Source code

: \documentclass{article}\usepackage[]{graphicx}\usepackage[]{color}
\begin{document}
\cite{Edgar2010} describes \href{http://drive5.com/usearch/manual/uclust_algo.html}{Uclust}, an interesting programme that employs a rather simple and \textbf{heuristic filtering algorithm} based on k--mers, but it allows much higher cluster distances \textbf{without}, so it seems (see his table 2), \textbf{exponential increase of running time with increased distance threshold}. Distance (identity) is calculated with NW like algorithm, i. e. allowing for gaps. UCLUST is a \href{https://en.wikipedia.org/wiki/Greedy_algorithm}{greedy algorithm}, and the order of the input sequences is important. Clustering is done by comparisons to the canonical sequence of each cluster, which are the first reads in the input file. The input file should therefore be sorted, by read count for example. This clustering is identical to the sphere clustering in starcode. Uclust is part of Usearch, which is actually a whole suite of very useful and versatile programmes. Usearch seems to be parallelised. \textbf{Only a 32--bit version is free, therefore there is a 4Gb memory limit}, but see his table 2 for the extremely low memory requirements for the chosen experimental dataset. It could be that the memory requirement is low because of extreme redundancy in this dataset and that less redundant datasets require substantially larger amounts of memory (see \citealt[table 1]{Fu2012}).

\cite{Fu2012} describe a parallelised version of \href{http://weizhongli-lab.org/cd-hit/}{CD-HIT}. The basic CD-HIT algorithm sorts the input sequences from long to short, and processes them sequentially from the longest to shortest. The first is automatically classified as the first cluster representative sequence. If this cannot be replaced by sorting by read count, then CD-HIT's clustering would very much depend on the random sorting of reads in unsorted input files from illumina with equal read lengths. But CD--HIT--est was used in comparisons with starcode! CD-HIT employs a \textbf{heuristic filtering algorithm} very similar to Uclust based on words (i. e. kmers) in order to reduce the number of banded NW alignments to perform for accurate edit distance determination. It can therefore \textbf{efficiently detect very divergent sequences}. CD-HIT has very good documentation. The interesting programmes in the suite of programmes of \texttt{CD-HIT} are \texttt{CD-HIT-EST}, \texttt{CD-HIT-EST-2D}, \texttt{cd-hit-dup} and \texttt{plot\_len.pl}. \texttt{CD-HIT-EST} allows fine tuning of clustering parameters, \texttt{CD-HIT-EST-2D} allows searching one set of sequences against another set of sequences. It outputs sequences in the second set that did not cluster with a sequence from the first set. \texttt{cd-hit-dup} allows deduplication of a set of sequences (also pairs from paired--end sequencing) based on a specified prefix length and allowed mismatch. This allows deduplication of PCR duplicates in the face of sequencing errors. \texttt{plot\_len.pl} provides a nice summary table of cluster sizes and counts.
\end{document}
·····
__PROBLEM TO WORK ON__.
Nothing may be dropped or altered. Copy every line above.

__EXERCISE OUTPUT__.
Source code

: \documentclass{article}\usepackage[]{graphicx}\usepackage[]{color}
\begin{document}
\cite{Edgar2010} describes \href{http://drive5.com/usearch/manual/uclust_algo.html}{Uclust}, an interesting programme that employs a rather simple and \textbf{heuristic filtering algorithm} based on k--mers, but it allows much higher cluster distances \textbf{without}, so it seems (see his table 2), \textbf{exponential increase of running time with increased distance threshold}. Distance (identity) is calculated with NW like algorithm, i. e. allowing for gaps. UCLUST is a \href{https://en.wikipedia.org/wiki/Greedy_algorithm}{greedy algorithm}, and the order of the input sequences is important. Clustering is done by comparisons to the canonical sequence of each cluster, which are the first reads in the input file. The input file should therefore be sorted, by read count for example. This clustering is identical to the sphere clustering in starcode. Uclust is part of Usearch, which is actually a whole suite of very useful and versatile programmes. Usearch seems to be parallelised. \textbf{Only a 32--bit version is free, therefore there is a 4Gb memory limit}, but see his table 2 for the extremely low memory requirements for the chosen experimental dataset. It could be that the memory requirement is low because of extreme redundancy in this dataset and that less redundant datasets require substantially larger amounts of memory (see \citealt[table 1]{Fu2012}).

\cite{Fu2012} describe a parallelised version of \href{http://weizhongli-lab.org/cd-hit/}{CD-HIT}. The basic CD-HIT algorithm sorts the input sequences from long to short, and processes them sequentially from the longest to shortest. The first is automatically classified as the first cluster representative sequence. If this cannot be replaced by sorting by read count, then CD-HIT's clustering would very much depend on the random sorting of reads in unsorted input files from illumina with equal read lengths. But CD--HIT--est was used in comparisons with starcode! CD-HIT employs a \textbf{heuristic filtering algorithm} very similar to Uclust based on words (i. e. kmers) in order to reduce the number of banded NW alignments to perform for accurate edit distance determination. It can therefore \textbf{efficiently detect very divergent sequences}. CD-HIT has very good documentation. The interesting programmes in the suite of programmes of \texttt{CD-HIT} are \texttt{CD-HIT-EST}, \texttt{CD-HIT-EST-2D}, \texttt{cd-hit-dup} and \texttt{plot\_len.pl}. \texttt{CD-HIT-EST} allows fine tuning of clustering parameters, \texttt{CD-HIT-EST-2D} allows searching one set of sequences against another set of sequences. It outputs sequences in the second set that did not cluster with a sequence from the first set. \texttt{cd-hit-dup} allows deduplication of a set of sequences (also pairs from paired--end sequencing) based on a specified prefix length and allowed mismatch. This allows deduplication of PCR duplicates in the face of sequencing errors. \texttt{plot\_len.pl} provides a nice summary table of cluster sizes and counts.
\end{document}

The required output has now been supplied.